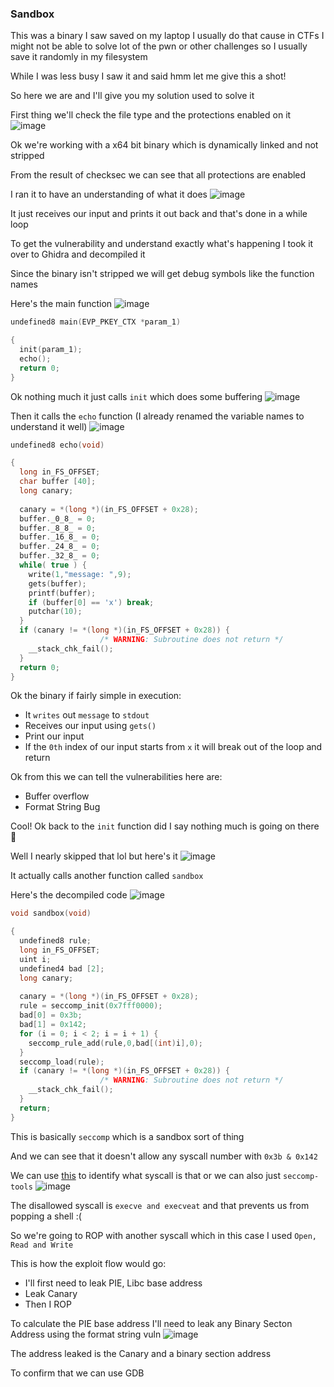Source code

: <h3> Sandbox </h3>

This was a binary I saw saved on my laptop I usually do that cause in CTFs I might not be able to solve lot of the pwn or other challenges so I usually save it randomly in my filesystem 

While I was less busy I saw it and said hmm let me give this a shot!

So here we are and I'll give you my solution used to solve it

First thing we'll check the file type and the protections enabled on it
![image](https://github.com/h4ckyou/h4ckyou.github.io/assets/127159644/7fddcda1-be63-4323-a703-3766620adc46)

Ok we're working with a x64 bit binary which is dynamically linked and not stripped 

From the result of checksec we can see that all protections are enabled 

I ran it to have an understanding of what it does
![image](https://github.com/h4ckyou/h4ckyou.github.io/assets/127159644/985dd096-c94f-4d85-b76b-7e4347408a03)

It just receives our input and prints it out back and that's done in a while loop

To get the vulnerability and understand exactly what's happening I took it over to Ghidra and decompiled it

Since the binary isn't stripped we will get debug symbols like the function names 

Here's the main function
![image](https://github.com/h4ckyou/h4ckyou.github.io/assets/127159644/b4ec45a5-02eb-4e7c-b633-b30c5553727c)

```c
undefined8 main(EVP_PKEY_CTX *param_1)

{
  init(param_1);
  echo();
  return 0;
}
```

Ok nothing much it just calls `init` which does some buffering
![image](https://github.com/h4ckyou/h4ckyou.github.io/assets/127159644/1fc3f08e-be89-450f-8d8e-4da6f91f05b1)

Then it calls the `echo` function (I already renamed the variable names to understand it well)
![image](https://github.com/h4ckyou/h4ckyou.github.io/assets/127159644/f390840d-8de8-4336-b66b-4e1d312af8c7)

```c
undefined8 echo(void)

{
  long in_FS_OFFSET;
  char buffer [40];
  long canary;
  
  canary = *(long *)(in_FS_OFFSET + 0x28);
  buffer._0_8_ = 0;
  buffer._8_8_ = 0;
  buffer._16_8_ = 0;
  buffer._24_8_ = 0;
  buffer._32_8_ = 0;
  while( true ) {
    write(1,"message: ",9);
    gets(buffer);
    printf(buffer);
    if (buffer[0] == 'x') break;
    putchar(10);
  }
  if (canary != *(long *)(in_FS_OFFSET + 0x28)) {
                    /* WARNING: Subroutine does not return */
    __stack_chk_fail();
  }
  return 0;
}
```

Ok the binary if fairly simple in execution:
- It `writes` out `message` to `stdout`
- Receives our input using `gets()`
- Print our input
- If the `0th` index of our input starts from `x` it will break out of the loop and return

Ok from this we can tell the vulnerabilities here are:
- Buffer overflow
- Format String Bug

Cool! Ok back to the `init` function did I say nothing much is going on there 👀

Well I nearly skipped that lol but here's it
![image](https://github.com/h4ckyou/h4ckyou.github.io/assets/127159644/7cd92df8-468b-49fe-8f58-54c1b9b204ba)

It actually calls another function called `sandbox`

Here's the decompiled code
![image](https://github.com/h4ckyou/h4ckyou.github.io/assets/127159644/bd01d611-20b1-4901-ab33-043c6bc14290)

```c
void sandbox(void)

{
  undefined8 rule;
  long in_FS_OFFSET;
  uint i;
  undefined4 bad [2];
  long canary;
  
  canary = *(long *)(in_FS_OFFSET + 0x28);
  rule = seccomp_init(0x7fff0000);
  bad[0] = 0x3b;
  bad[1] = 0x142;
  for (i = 0; i < 2; i = i + 1) {
    seccomp_rule_add(rule,0,bad[(int)i],0);
  }
  seccomp_load(rule);
  if (canary != *(long *)(in_FS_OFFSET + 0x28)) {
                    /* WARNING: Subroutine does not return */
    __stack_chk_fail();
  }
  return;
}
```

This is basically `seccomp` which is a sandbox sort of thing

And we can see that it doesn't allow any syscall number with `0x3b & 0x142`

We can use [this](https://chromium.googlesource.com/chromiumos/docs/+/master/constants/syscalls.md#x86_64-64_bit) to identify what syscall is that or we can also just `seccomp-tools`
![image](https://github.com/h4ckyou/h4ckyou.github.io/assets/127159644/a111717d-2003-482e-bc94-954fba76b5e4)

The disallowed syscall is `execve and execveat` and that prevents us from popping a shell :(

So we're going to ROP with another syscall which in this case I used `Open, Read and Write`

This is how the exploit flow would go:
- I'll first need to leak PIE, Libc base address
- Leak Canary
- Then I ROP

To calculate the PIE base address I'll need to leak any Binary Secton Address using the format string vuln
![image](https://github.com/h4ckyou/h4ckyou.github.io/assets/127159644/d734af16-3cbc-468f-a831-002aa6fb1c97)

The address leaked is the Canary and a binary section address

To confirm that we can use GDB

---------------

• **WHAT YOU NEED TO DO**
Print every entry above again, exactly as written. Leave the images out.

• **SOLUTION**
Source code

: <h3> Sandbox </h3>

This was a binary I saw saved on my laptop I usually do that cause in CTFs I might not be able to solve lot of the pwn or other challenges so I usually save it randomly in my filesystem 

While I was less busy I saw it and said hmm let me give this a shot!

So here we are and I'll give you my solution used to solve it

First thing we'll check the file type and the protections enabled on it
![image](https://github.com/h4ckyou/h4ckyou.github.io/assets/127159644/7fddcda1-be63-4323-a703-3766620adc46)

Ok we're working with a x64 bit binary which is dynamically linked and not stripped 

From the result of checksec we can see that all protections are enabled 

I ran it to have an understanding of what it does
![image](https://github.com/h4ckyou/h4ckyou.github.io/assets/127159644/985dd096-c94f-4d85-b76b-7e4347408a03)

It just receives our input and prints it out back and that's done in a while loop

To get the vulnerability and understand exactly what's happening I took it over to Ghidra and decompiled it

Since the binary isn't stripped we will get debug symbols like the function names 

Here's the main function
![image](https://github.com/h4ckyou/h4ckyou.github.io/assets/127159644/b4ec45a5-02eb-4e7c-b633-b30c5553727c)

```c
undefined8 main(EVP_PKEY_CTX *param_1)

{
  init(param_1);
  echo();
  return 0;
}
```

Ok nothing much it just calls `init` which does some buffering
![image](https://github.com/h4ckyou/h4ckyou.github.io/assets/127159644/1fc3f08e-be89-450f-8d8e-4da6f91f05b1)

Then it calls the `echo` function (I already renamed the variable names to understand it well)
![image](https://github.com/h4ckyou/h4ckyou.github.io/assets/127159644/f390840d-8de8-4336-b66b-4e1d312af8c7)

```c
undefined8 echo(void)

{
  long in_FS_OFFSET;
  char buffer [40];
  long canary;
  
  canary = *(long *)(in_FS_OFFSET + 0x28);
  buffer._0_8_ = 0;
  buffer._8_8_ = 0;
  buffer._16_8_ = 0;
  buffer._24_8_ = 0;
  buffer._32_8_ = 0;
  while( true ) {
    write(1,"message: ",9);
    gets(buffer);
    printf(buffer);
    if (buffer[0] == 'x') break;
    putchar(10);
  }
  if (canary != *(long *)(in_FS_OFFSET + 0x28)) {
                    /* WARNING: Subroutine does not return */
    __stack_chk_fail();
  }
  return 0;
}
```

Ok the binary if fairly simple in execution:
- It `writes` out `message` to `stdout`
- Receives our input using `gets()`
- Print our input
- If the `0th` index of our input starts from `x` it will break out of the loop and return

Ok from this we can tell the vulnerabilities here are:
- Buffer overflow
- Format String Bug

Cool! Ok back to the `init` function did I say nothing much is going on there 👀

Well I nearly skipped that lol but here's it
![image](https://github.com/h4ckyou/h4ckyou.github.io/assets/127159644/7cd92df8-468b-49fe-8f58-54c1b9b204ba)

It actually calls another function called `sandbox`

Here's the decompiled code
![image](https://github.com/h4ckyou/h4ckyou.github.io/assets/127159644/bd01d611-20b1-4901-ab33-043c6bc14290)

```c
void sandbox(void)

{
  undefined8 rule;
  long in_FS_OFFSET;
  uint i;
  undefined4 bad [2];
  long canary;
  
  canary = *(long *)(in_FS_OFFSET + 0x28);
  rule = seccomp_init(0x7fff0000);
  bad[0] = 0x3b;
  bad[1] = 0x142;
  for (i = 0; i < 2; i = i + 1) {
    seccomp_rule_add(rule,0,bad[(int)i],0);
  }
  seccomp_load(rule);
  if (canary != *(long *)(in_FS_OFFSET + 0x28)) {
                    /* WARNING: Subroutine does not return */
    __stack_chk_fail();
  }
  return;
}
```

This is basically `seccomp` which is a sandbox sort of thing

And we can see that it doesn't allow any syscall number with `0x3b & 0x142`

We can use [this](https://chromium.googlesource.com/chromiumos/docs/+/master/constants/syscalls.md#x86_64-64_bit) to identify what syscall is that or we can also just `seccomp-tools`
![image](https://github.com/h4ckyou/h4ckyou.github.io/assets/127159644/a111717d-2003-482e-bc94-954fba76b5e4)

The disallowed syscall is `execve and execveat` and that prevents us from popping a shell :(

So we're going to ROP with another syscall which in this case I used `Open, Read and Write`

This is how the exploit flow would go:
- I'll first need to leak PIE, Libc base address
- Leak Canary
- Then I ROP

To calculate the PIE base address I'll need to leak any Binary Secton Address using the format string vuln
![image](https://github.com/h4ckyou/h4ckyou.github.io/assets/127159644/d734af16-3cbc-468f-a831-002aa6fb1c97)

The address leaked is the Canary and a binary section address

To confirm that we can use GDB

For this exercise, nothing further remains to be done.